RECORDS PROVIDED:

▶

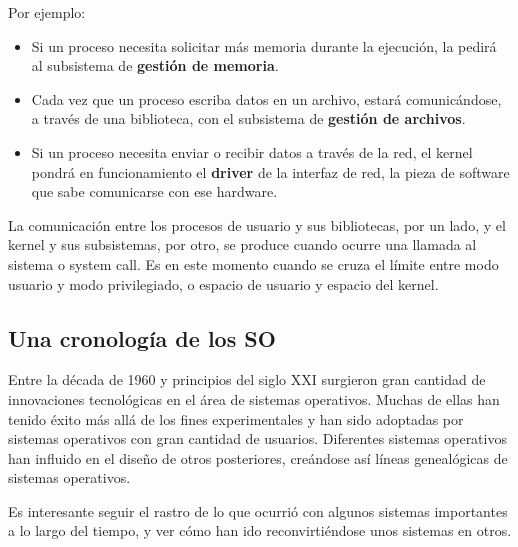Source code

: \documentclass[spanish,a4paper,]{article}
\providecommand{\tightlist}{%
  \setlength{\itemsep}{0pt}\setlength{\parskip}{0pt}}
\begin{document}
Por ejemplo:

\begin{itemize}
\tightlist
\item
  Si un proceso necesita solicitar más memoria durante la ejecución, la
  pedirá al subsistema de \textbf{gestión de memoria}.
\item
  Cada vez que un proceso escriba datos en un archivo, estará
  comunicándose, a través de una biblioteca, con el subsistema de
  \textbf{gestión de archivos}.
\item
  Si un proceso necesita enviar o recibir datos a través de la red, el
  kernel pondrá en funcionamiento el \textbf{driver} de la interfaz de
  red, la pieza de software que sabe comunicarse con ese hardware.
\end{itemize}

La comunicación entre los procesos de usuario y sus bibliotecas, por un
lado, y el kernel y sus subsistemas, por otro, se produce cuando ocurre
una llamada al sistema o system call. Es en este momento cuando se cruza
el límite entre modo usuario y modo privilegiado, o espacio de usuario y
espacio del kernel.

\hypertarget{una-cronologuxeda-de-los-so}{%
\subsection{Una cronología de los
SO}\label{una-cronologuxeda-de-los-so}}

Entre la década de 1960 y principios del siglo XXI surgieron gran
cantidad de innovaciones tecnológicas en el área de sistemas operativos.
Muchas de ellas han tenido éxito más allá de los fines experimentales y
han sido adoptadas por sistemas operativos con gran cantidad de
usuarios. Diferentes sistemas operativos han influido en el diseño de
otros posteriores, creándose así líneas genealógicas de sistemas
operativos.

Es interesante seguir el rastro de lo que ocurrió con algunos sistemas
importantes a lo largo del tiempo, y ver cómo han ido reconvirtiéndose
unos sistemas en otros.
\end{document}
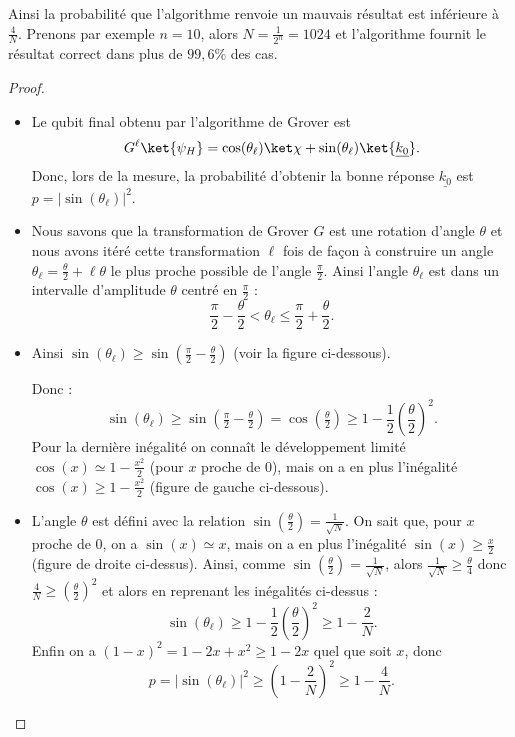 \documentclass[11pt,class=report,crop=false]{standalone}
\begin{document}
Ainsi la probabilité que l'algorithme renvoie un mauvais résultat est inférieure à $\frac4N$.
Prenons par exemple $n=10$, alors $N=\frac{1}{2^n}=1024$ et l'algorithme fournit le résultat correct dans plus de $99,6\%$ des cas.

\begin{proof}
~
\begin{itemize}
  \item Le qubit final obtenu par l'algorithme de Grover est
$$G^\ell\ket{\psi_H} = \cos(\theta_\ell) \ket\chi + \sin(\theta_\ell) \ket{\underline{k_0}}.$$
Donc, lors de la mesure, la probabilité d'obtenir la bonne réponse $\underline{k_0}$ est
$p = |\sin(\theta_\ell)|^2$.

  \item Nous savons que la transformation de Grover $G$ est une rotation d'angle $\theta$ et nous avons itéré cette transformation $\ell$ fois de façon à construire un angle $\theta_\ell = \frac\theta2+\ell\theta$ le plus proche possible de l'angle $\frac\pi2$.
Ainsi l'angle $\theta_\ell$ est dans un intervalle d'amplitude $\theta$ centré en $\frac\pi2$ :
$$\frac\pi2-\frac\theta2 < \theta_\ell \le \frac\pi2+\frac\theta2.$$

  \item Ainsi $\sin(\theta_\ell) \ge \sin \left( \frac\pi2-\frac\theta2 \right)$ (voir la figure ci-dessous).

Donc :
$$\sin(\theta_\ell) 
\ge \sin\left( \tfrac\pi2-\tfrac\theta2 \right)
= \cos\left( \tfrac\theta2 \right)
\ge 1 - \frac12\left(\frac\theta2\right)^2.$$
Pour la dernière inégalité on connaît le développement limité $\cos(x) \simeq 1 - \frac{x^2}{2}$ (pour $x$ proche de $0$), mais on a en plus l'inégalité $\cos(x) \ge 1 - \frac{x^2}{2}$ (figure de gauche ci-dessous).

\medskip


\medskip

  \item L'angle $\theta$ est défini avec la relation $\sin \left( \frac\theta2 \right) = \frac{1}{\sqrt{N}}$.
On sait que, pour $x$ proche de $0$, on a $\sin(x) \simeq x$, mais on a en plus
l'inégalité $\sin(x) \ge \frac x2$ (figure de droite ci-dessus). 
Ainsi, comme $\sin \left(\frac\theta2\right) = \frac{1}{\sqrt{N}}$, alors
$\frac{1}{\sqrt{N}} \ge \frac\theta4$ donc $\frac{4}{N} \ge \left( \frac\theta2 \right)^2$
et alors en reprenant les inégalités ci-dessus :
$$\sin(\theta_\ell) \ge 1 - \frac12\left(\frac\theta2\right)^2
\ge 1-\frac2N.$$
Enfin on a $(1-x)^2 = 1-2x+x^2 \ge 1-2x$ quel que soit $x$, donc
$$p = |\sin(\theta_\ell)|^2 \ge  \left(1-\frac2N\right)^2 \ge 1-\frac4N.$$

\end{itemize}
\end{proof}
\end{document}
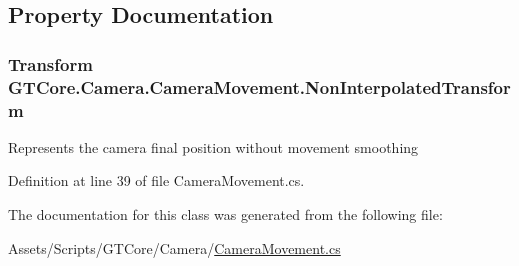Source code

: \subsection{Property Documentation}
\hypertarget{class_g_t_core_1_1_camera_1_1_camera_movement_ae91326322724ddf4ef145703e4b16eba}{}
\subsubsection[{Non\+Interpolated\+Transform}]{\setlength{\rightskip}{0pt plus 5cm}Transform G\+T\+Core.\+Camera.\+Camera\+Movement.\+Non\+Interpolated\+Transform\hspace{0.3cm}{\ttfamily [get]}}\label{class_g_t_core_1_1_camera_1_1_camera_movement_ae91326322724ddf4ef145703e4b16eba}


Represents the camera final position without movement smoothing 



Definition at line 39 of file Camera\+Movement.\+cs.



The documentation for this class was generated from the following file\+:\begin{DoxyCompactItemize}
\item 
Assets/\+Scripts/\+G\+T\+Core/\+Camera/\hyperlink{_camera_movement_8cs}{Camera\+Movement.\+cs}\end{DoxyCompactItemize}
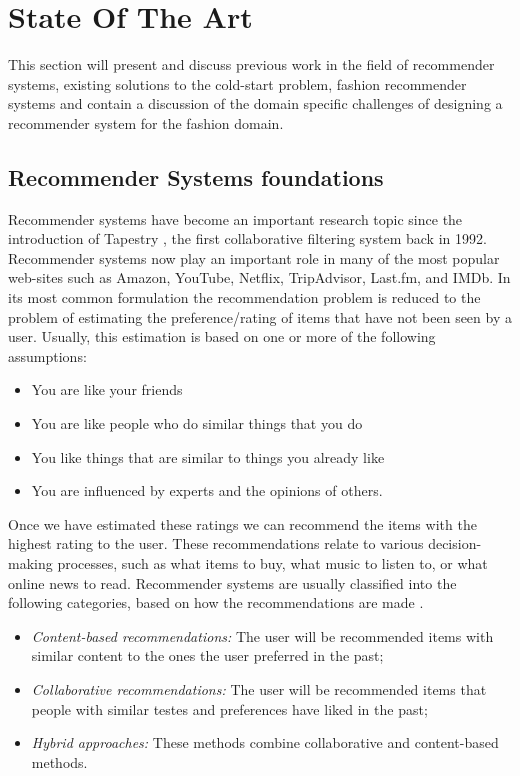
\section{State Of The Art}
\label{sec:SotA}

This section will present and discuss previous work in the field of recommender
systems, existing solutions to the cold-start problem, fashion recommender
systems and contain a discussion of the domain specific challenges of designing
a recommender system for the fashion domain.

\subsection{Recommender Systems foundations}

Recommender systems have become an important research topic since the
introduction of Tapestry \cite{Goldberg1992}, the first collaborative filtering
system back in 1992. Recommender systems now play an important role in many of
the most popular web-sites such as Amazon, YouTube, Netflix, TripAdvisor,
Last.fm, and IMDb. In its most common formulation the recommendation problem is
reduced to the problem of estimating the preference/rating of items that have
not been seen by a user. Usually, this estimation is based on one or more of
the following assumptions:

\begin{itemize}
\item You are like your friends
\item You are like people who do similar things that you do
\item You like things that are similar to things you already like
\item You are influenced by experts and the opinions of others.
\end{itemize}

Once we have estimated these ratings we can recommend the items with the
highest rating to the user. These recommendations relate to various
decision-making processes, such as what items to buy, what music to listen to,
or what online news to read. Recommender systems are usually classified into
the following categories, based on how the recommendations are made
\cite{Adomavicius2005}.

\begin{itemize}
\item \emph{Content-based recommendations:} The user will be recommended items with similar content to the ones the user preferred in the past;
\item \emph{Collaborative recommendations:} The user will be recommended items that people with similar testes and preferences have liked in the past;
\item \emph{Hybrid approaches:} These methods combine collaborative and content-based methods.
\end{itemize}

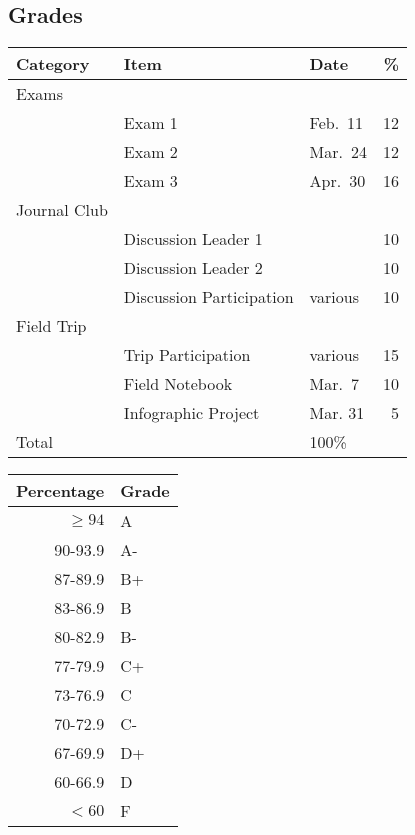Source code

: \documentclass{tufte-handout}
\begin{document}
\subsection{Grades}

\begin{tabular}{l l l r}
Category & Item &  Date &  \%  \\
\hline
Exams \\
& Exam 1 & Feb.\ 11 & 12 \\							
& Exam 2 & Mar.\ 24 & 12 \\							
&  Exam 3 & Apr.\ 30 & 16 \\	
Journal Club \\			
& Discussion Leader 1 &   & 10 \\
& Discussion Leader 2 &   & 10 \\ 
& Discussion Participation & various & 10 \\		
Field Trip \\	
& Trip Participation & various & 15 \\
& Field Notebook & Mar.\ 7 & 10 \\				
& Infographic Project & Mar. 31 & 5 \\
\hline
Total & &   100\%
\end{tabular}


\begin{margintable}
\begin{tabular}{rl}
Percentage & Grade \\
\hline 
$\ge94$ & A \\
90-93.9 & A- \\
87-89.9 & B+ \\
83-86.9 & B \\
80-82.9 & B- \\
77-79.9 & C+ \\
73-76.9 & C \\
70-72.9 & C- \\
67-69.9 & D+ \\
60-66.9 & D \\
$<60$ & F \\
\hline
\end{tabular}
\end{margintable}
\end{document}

◀

ACTION ITEM: Reproduce exactly the entries above, limited to the lines from the one with "red, la pieza" through the one with "Entre la década", both included.

ANSWER SECTION:
  red, la pieza de software que sabe comunicarse con ese hardware.
\end{itemize}

La comunicación entre los procesos de usuario y sus bibliotecas, por un
lado, y el kernel y sus subsistemas, por otro, se produce cuando ocurre
una llamada al sistema o system call. Es en este momento cuando se cruza
el límite entre modo usuario y modo privilegiado, o espacio de usuario y
espacio del kernel.

\hypertarget{una-cronologuxeda-de-los-so}{%
\subsection{Una cronología de los
SO}\label{una-cronologuxeda-de-los-so}}

Entre la década de 1960 y principios del siglo XXI surgieron gran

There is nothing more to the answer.